» DIRECTIONS: Go through the entries below from the first line and output each one exactly, up to and including the line with "<a href=https://github.com/nscsp-it>".

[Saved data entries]

━━━━━━━━━━━━━━━━

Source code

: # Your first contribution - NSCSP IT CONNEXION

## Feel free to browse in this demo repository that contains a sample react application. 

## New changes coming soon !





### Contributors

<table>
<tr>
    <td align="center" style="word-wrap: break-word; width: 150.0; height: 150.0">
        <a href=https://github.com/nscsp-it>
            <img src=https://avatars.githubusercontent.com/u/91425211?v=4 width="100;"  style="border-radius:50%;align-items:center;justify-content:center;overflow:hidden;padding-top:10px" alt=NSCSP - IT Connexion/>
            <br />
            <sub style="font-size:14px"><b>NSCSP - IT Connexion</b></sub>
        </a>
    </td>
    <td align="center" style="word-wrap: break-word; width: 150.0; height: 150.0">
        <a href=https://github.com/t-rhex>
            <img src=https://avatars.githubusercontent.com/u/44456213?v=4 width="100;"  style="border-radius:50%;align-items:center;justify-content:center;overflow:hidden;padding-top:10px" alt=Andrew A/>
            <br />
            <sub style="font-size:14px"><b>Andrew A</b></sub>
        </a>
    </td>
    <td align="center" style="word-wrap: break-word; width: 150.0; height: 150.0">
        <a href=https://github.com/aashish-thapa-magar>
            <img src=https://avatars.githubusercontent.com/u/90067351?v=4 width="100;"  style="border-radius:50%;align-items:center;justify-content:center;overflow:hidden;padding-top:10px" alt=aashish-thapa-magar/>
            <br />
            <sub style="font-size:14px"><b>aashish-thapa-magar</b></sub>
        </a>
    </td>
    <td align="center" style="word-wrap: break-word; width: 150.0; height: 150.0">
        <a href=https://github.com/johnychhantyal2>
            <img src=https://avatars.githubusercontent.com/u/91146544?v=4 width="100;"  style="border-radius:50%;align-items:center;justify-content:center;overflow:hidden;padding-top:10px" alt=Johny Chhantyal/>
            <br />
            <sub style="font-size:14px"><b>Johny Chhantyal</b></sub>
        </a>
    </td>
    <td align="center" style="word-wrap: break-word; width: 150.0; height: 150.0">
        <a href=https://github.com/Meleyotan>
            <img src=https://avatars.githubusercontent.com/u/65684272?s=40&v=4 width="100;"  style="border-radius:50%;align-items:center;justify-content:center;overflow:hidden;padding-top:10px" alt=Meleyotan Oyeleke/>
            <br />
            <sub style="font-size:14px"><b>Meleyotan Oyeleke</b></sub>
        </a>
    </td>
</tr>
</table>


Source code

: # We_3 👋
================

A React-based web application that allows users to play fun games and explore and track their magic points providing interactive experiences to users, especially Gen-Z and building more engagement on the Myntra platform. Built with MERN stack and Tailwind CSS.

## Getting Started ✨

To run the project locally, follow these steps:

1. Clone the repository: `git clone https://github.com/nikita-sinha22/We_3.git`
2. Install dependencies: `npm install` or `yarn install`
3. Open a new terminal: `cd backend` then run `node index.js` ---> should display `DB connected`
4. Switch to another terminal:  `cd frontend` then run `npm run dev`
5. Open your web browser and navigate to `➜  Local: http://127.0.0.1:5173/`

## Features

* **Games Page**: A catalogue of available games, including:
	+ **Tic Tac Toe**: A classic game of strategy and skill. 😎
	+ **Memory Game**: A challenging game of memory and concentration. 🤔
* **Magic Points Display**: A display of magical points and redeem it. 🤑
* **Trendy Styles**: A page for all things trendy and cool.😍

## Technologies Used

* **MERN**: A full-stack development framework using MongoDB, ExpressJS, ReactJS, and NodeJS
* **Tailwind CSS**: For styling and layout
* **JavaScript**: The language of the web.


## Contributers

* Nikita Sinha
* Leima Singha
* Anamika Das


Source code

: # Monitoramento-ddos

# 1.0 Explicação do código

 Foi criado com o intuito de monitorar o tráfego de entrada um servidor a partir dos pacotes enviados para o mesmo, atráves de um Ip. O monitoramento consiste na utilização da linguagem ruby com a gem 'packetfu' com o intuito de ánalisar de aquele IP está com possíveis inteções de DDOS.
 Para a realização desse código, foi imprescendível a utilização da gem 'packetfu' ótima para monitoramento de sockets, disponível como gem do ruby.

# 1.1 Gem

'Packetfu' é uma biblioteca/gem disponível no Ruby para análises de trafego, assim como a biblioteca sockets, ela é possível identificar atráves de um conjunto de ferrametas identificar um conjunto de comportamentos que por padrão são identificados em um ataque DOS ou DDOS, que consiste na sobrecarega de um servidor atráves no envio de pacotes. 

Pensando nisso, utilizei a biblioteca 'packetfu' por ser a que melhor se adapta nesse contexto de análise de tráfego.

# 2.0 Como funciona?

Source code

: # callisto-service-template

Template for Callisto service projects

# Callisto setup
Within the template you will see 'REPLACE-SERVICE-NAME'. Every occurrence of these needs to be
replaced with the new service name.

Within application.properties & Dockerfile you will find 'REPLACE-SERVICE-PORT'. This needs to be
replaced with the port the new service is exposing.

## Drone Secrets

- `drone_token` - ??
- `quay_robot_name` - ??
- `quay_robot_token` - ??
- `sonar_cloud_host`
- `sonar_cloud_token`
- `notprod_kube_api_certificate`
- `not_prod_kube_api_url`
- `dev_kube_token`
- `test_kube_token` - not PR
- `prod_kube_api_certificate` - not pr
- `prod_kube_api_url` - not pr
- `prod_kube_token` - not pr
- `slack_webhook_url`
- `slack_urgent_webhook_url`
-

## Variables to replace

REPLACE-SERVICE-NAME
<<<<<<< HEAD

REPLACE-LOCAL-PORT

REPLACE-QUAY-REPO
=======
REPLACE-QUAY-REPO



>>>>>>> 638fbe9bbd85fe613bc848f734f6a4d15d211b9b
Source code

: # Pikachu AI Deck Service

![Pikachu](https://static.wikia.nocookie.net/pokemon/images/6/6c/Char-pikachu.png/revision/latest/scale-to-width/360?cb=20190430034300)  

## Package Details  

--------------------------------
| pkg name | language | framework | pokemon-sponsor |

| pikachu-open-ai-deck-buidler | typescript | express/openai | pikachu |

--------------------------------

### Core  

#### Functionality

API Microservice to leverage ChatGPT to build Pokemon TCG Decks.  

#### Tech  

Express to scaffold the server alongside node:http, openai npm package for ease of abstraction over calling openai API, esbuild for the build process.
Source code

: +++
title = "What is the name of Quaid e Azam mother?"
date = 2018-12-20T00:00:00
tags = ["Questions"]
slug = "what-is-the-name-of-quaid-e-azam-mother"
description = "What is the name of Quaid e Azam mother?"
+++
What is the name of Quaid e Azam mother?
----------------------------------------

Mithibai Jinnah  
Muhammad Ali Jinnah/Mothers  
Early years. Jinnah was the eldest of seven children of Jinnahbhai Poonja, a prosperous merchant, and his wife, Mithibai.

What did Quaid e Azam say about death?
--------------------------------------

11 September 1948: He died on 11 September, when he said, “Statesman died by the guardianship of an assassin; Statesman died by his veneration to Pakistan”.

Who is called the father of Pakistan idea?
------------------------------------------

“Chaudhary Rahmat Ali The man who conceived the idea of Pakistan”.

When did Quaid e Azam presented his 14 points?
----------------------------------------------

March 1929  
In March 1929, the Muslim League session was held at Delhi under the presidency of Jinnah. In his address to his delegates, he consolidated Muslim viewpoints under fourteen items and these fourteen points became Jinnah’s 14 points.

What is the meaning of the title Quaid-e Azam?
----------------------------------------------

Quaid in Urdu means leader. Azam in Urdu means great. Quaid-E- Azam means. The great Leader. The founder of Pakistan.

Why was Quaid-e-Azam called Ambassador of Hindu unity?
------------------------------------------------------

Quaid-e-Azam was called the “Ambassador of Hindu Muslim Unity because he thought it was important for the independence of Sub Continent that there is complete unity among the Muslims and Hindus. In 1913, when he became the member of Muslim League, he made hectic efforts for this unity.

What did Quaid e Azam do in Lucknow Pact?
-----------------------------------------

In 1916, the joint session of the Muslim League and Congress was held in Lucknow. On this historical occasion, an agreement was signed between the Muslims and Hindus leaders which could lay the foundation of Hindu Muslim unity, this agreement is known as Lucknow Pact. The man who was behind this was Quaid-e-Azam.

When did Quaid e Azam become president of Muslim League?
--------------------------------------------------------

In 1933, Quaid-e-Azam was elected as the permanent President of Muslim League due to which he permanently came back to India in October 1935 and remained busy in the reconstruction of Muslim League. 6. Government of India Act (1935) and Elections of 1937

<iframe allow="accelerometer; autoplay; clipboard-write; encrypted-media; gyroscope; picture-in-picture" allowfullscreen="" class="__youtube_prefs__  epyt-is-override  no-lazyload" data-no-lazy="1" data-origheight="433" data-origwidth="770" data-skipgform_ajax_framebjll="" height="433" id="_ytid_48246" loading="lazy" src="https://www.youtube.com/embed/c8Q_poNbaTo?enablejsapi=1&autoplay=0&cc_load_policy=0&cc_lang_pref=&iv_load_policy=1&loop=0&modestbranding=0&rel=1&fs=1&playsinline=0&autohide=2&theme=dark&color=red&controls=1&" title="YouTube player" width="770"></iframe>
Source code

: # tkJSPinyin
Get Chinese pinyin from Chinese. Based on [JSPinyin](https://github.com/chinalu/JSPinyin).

━━━━━━━━━━━━━━━━

» RESPONSE:
Source code

: # Your first contribution - NSCSP IT CONNEXION

## Feel free to browse in this demo repository that contains a sample react application. 

## New changes coming soon !





### Contributors

<table>
<tr>
    <td align="center" style="word-wrap: break-word; width: 150.0; height: 150.0">
        <a href=https://github.com/nscsp-it>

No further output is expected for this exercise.